Reading performance registers from the kernel

I want to read certain performance counters. I know that there are tools like perf, that can do it for me in the user space itself, I want the code to be inside the Linux kernel.

I want to write a mechanism to monitor performance counters on Intel(R) Core(TM) i7-3770 CPU. On top of using I am using Ubuntu kernel 4.19.2. I have gotten the following method from easyperf

Here's part of my code to read instructions.

  struct perf_event_attr *attr
  memset (&pe, 0, sizeof (struct perf_event_attr));
  pe.type = PERF_TYPE_HARDWARE;
  pe.size = sizeof (struct perf_event_attr);
  pe.config = PERF_COUNT_HW_INSTRUCTIONS;
  pe.disabled = 0;
  pe.exclude_kernel = 0;
  pe.exclude_user = 0;
  pe.exclude_hv = 0;
  pe.exclude_idle = 0;

  fd = syscall(__NR_perf_event_open, hw, pid, cpu, grp, flags);

  uint64_t perf_read(int fd) {
    uint64_t val;
    int rc;
    rc = read(fd, &val, sizeof(val));
    assert(rc == sizeof(val));
    return val;
  }

I want to put the same lines in the kernel code (in the context switch function) and check the values being read.

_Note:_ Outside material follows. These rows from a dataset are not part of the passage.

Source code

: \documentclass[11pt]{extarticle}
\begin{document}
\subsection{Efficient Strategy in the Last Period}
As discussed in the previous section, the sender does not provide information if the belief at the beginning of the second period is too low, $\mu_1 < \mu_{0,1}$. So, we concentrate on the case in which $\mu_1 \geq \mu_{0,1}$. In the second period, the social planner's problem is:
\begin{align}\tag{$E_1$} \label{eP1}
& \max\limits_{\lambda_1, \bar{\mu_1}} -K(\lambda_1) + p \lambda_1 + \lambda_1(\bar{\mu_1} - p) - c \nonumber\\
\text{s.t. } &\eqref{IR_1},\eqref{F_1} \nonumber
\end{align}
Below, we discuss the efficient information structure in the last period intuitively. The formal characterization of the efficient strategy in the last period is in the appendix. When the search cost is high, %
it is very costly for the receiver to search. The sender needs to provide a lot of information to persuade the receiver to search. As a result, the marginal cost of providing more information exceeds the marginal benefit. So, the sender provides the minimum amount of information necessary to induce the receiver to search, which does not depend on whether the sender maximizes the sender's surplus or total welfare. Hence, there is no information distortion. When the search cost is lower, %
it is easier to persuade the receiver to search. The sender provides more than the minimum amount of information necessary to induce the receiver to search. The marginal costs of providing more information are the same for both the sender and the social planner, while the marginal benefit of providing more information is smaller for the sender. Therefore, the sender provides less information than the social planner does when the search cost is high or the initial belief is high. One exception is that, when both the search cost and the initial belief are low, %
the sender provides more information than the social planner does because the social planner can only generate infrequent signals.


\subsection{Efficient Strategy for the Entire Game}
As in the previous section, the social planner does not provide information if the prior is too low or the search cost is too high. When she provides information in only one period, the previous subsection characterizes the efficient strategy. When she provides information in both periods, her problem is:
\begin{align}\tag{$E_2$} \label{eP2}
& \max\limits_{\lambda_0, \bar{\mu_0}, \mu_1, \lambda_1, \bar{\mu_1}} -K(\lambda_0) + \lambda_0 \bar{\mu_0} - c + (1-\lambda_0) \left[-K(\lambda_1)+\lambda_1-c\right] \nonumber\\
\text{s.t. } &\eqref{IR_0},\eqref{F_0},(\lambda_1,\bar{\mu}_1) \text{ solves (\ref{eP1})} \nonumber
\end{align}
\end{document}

My end goal is to figure out a way to read performance counters for a process, every time it switches to another, from the kernel(4.19.2) itself.

To achieve this I check out the code for the system call number __NR_perf_event_open. It can be found here To make to usable I copied the code inside as a separate function, named it perf_event_open() in the same file and exported.

Now the problem is whenever I call perf_event_open() in the same way as above, the descriptor returned is -2. Checking with the error codes, I figured out that the error was ENOENT. In the perf_event_open() man page, the cause of this error is defined as wrong type field.

Since file descriptors are associated to the process that's opened them, how can one use them from the kernel? Is there an alternative way to configure the pmu to start counting without involving file descriptors?

You probably don't want the overhead of reprogramming a counter inside the context-switch function.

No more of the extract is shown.